Exercise goal
Leave the images out, and otherwise write out each entry exactly.

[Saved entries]
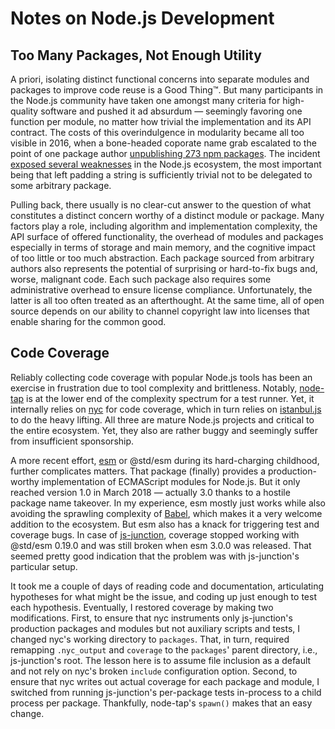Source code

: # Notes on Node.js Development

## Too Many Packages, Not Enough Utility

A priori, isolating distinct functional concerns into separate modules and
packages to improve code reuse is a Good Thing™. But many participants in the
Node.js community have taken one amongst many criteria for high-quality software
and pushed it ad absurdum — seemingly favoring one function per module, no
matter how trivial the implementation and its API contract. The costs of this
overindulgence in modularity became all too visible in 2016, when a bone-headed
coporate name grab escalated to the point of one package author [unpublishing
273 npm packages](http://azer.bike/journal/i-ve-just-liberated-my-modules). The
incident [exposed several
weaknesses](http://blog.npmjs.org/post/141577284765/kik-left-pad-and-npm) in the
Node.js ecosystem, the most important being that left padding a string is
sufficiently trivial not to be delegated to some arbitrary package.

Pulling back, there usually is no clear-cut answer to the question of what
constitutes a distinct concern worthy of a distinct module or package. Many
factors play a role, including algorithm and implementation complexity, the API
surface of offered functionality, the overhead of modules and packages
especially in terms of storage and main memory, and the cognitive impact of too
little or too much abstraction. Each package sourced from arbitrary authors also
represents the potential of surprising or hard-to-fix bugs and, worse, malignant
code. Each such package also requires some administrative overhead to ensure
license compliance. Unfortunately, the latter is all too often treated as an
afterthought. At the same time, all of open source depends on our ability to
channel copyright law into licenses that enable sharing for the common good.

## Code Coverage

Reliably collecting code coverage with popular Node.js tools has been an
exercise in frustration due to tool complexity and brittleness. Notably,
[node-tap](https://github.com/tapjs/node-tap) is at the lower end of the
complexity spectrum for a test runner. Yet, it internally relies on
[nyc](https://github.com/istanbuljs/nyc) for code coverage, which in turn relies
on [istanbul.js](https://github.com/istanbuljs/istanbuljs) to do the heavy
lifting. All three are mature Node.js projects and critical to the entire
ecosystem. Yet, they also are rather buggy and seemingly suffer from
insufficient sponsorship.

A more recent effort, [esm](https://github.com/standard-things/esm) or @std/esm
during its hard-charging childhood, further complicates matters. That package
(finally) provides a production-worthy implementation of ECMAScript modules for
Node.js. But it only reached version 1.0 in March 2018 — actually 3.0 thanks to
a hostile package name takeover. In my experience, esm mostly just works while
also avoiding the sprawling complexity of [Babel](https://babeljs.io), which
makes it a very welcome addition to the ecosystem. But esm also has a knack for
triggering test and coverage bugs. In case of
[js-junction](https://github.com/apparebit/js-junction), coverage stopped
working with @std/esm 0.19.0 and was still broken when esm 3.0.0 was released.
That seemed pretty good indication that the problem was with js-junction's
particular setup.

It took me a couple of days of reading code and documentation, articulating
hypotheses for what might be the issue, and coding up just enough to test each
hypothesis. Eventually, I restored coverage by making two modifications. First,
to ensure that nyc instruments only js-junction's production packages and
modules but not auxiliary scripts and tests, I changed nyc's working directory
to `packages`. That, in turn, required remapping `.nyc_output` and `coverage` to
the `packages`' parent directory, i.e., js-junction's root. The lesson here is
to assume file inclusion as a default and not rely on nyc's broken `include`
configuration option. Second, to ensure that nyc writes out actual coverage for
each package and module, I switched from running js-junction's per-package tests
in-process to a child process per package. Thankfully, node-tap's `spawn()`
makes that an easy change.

Problem solution
Source code

: # Notes on Node.js Development

## Too Many Packages, Not Enough Utility

A priori, isolating distinct functional concerns into separate modules and
packages to improve code reuse is a Good Thing™. But many participants in the
Node.js community have taken one amongst many criteria for high-quality software
and pushed it ad absurdum — seemingly favoring one function per module, no
matter how trivial the implementation and its API contract. The costs of this
overindulgence in modularity became all too visible in 2016, when a bone-headed
coporate name grab escalated to the point of one package author [unpublishing
273 npm packages](http://azer.bike/journal/i-ve-just-liberated-my-modules). The
incident [exposed several
weaknesses](http://blog.npmjs.org/post/141577284765/kik-left-pad-and-npm) in the
Node.js ecosystem, the most important being that left padding a string is
sufficiently trivial not to be delegated to some arbitrary package.

Pulling back, there usually is no clear-cut answer to the question of what
constitutes a distinct concern worthy of a distinct module or package. Many
factors play a role, including algorithm and implementation complexity, the API
surface of offered functionality, the overhead of modules and packages
especially in terms of storage and main memory, and the cognitive impact of too
little or too much abstraction. Each package sourced from arbitrary authors also
represents the potential of surprising or hard-to-fix bugs and, worse, malignant
code. Each such package also requires some administrative overhead to ensure
license compliance. Unfortunately, the latter is all too often treated as an
afterthought. At the same time, all of open source depends on our ability to
channel copyright law into licenses that enable sharing for the common good.

## Code Coverage

Reliably collecting code coverage with popular Node.js tools has been an
exercise in frustration due to tool complexity and brittleness. Notably,
[node-tap](https://github.com/tapjs/node-tap) is at the lower end of the
complexity spectrum for a test runner. Yet, it internally relies on
[nyc](https://github.com/istanbuljs/nyc) for code coverage, which in turn relies
on [istanbul.js](https://github.com/istanbuljs/istanbuljs) to do the heavy
lifting. All three are mature Node.js projects and critical to the entire
ecosystem. Yet, they also are rather buggy and seemingly suffer from
insufficient sponsorship.

A more recent effort, [esm](https://github.com/standard-things/esm) or @std/esm
during its hard-charging childhood, further complicates matters. That package
(finally) provides a production-worthy implementation of ECMAScript modules for
Node.js. But it only reached version 1.0 in March 2018 — actually 3.0 thanks to
a hostile package name takeover. In my experience, esm mostly just works while
also avoiding the sprawling complexity of [Babel](https://babeljs.io), which
makes it a very welcome addition to the ecosystem. But esm also has a knack for
triggering test and coverage bugs. In case of
[js-junction](https://github.com/apparebit/js-junction), coverage stopped
working with @std/esm 0.19.0 and was still broken when esm 3.0.0 was released.
That seemed pretty good indication that the problem was with js-junction's
particular setup.

It took me a couple of days of reading code and documentation, articulating
hypotheses for what might be the issue, and coding up just enough to test each
hypothesis. Eventually, I restored coverage by making two modifications. First,
to ensure that nyc instruments only js-junction's production packages and
modules but not auxiliary scripts and tests, I changed nyc's working directory
to `packages`. That, in turn, required remapping `.nyc_output` and `coverage` to
the `packages`' parent directory, i.e., js-junction's root. The lesson here is
to assume file inclusion as a default and not rely on nyc's broken `include`
configuration option. Second, to ensure that nyc writes out actual coverage for
each package and module, I switched from running js-junction's per-package tests
in-process to a child process per package. Thankfully, node-tap's `spawn()`
makes that an easy change.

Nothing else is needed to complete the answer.